But over the course of two interviews with The Intercept over a fuzzy detention center phone line, Ahmed used rudimentary English to describe being subjected to the isolating conditions of solitary confinement as it is generally understood. “The room is at all times locked,” Ahmed said. “If you talk, the sound does not go outside. And nobody comes to talk with us.”
“Sometimes I think I will be mentally sick,” Ahmed said of his time in isolation. “I feel pain in my head.”
In addition to severe isolation, Ahmed spoke of being subjected to restrictive treatment in segregation that might be more expected for a violent and volatile criminal than for an immigration detainee under punishment for encouraging a work stoppage.
In recent years, current and former ICE detainees have filed class-action lawsuits alleging forced labor against private prison contractors in Washington state, California, and Colorado. Across the country, detainees and advocates have said that the ICE contractors used solitary confinement as a cudgel to force work, and allege that the for-profit facility operators are profiting off the bonded labor.
“These big corporations are circumventing the traditional labor market,” said Lydia Wright, an attorney at the Burns Charest law firm who represents current and former ICE detainees suing CoreCivic in California. “If they weren’t requiring detainees to work for $1 per day, they would have to hire cooks and janitors at minimum wage.”

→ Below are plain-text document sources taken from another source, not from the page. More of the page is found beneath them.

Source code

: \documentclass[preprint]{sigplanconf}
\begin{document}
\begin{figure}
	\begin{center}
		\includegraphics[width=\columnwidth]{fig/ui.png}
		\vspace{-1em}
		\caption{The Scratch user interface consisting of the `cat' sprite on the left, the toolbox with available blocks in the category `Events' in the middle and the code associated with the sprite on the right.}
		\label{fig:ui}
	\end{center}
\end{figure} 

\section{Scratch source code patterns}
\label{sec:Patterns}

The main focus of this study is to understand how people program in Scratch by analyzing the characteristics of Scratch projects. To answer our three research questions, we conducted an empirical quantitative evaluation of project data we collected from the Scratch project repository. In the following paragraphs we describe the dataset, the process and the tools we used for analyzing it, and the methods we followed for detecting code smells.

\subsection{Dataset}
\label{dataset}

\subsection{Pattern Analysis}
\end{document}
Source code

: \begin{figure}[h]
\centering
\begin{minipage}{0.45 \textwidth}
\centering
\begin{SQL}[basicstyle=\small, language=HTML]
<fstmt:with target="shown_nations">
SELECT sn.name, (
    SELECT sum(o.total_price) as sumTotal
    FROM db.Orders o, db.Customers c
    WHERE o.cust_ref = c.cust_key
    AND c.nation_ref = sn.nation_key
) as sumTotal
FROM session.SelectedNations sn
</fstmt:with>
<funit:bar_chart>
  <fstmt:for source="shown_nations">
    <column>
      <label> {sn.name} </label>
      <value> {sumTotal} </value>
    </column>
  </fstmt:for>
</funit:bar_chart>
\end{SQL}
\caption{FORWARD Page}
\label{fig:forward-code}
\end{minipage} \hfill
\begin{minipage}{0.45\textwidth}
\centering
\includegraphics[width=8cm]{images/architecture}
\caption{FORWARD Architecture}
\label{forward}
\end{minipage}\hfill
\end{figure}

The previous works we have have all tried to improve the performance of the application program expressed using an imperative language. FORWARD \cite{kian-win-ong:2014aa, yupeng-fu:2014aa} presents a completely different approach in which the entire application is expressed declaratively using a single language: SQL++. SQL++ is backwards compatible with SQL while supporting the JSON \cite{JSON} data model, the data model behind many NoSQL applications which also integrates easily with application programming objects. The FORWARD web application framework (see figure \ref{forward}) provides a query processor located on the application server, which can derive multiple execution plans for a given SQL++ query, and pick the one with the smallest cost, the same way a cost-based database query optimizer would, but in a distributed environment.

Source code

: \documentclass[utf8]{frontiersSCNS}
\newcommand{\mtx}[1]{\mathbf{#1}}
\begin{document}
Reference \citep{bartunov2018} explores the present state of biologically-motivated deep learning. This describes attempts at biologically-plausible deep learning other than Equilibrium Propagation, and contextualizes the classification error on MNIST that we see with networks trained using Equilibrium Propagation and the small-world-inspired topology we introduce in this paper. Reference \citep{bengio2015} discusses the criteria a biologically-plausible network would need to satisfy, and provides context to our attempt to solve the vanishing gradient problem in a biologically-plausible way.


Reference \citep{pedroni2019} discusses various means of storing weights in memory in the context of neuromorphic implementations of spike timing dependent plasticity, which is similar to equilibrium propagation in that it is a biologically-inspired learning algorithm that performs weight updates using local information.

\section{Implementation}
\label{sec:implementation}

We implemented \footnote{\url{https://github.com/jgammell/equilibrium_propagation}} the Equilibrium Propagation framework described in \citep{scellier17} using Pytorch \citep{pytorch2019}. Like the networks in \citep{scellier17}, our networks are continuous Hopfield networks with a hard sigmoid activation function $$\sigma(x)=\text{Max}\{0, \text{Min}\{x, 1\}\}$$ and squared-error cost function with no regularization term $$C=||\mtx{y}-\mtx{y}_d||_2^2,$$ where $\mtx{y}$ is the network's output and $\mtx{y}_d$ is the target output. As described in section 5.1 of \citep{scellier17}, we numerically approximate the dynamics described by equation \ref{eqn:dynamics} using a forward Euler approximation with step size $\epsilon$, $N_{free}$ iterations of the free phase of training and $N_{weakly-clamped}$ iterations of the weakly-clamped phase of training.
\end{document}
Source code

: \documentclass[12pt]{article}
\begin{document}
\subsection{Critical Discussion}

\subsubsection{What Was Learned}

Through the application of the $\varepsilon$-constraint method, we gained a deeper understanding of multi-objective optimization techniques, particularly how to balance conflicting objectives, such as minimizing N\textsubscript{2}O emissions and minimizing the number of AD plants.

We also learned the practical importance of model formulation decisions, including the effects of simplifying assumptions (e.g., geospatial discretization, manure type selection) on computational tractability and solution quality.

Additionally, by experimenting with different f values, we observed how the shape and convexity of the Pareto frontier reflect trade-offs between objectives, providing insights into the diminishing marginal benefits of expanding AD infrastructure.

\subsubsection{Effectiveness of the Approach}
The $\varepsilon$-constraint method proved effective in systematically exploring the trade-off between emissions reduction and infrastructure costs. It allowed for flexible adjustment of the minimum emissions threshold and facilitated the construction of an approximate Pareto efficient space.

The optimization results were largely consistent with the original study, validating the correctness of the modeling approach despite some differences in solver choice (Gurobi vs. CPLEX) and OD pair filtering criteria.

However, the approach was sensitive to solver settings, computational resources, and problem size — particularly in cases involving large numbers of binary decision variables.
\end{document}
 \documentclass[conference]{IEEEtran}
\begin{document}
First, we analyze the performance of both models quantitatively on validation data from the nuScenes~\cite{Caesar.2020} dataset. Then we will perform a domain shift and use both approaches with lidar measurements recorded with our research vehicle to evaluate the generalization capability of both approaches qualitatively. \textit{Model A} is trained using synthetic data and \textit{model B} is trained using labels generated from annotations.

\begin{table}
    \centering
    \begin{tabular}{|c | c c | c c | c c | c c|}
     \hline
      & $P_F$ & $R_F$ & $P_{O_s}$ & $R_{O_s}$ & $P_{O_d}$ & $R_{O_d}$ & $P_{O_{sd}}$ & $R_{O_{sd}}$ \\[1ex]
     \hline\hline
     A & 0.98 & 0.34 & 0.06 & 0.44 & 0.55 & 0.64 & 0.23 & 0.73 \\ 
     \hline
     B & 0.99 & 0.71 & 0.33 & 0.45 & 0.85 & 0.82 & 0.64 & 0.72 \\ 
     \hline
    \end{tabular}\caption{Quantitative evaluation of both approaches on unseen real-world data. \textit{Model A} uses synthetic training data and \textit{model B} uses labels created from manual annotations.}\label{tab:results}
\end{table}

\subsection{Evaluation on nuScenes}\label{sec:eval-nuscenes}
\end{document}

In an October response to a suit from detainees in Colorado, major private prison contractor GEO Group appeared to echo this point. “Were a court to conclude that GEO must pay thousands of detainees a minimum wage, it would significantly affect the prices that GEO would have charge for its services,” stated a GEO Group court filing. The Colorado class-action suit, which demands that detainees be paid minimum wage for their labor, “poses a potentially catastrophic risk to GEO’s ability to honor its contracts with the federal government,” the firm stated in a separate filing.
One obstacle such suits against ICE’s private contractors may face: Many of the immigrant plaintiffs are only fleetingly in the country before often being deported, making it potentially difficult, for instance, to find former detainees who may be entitled to back wages.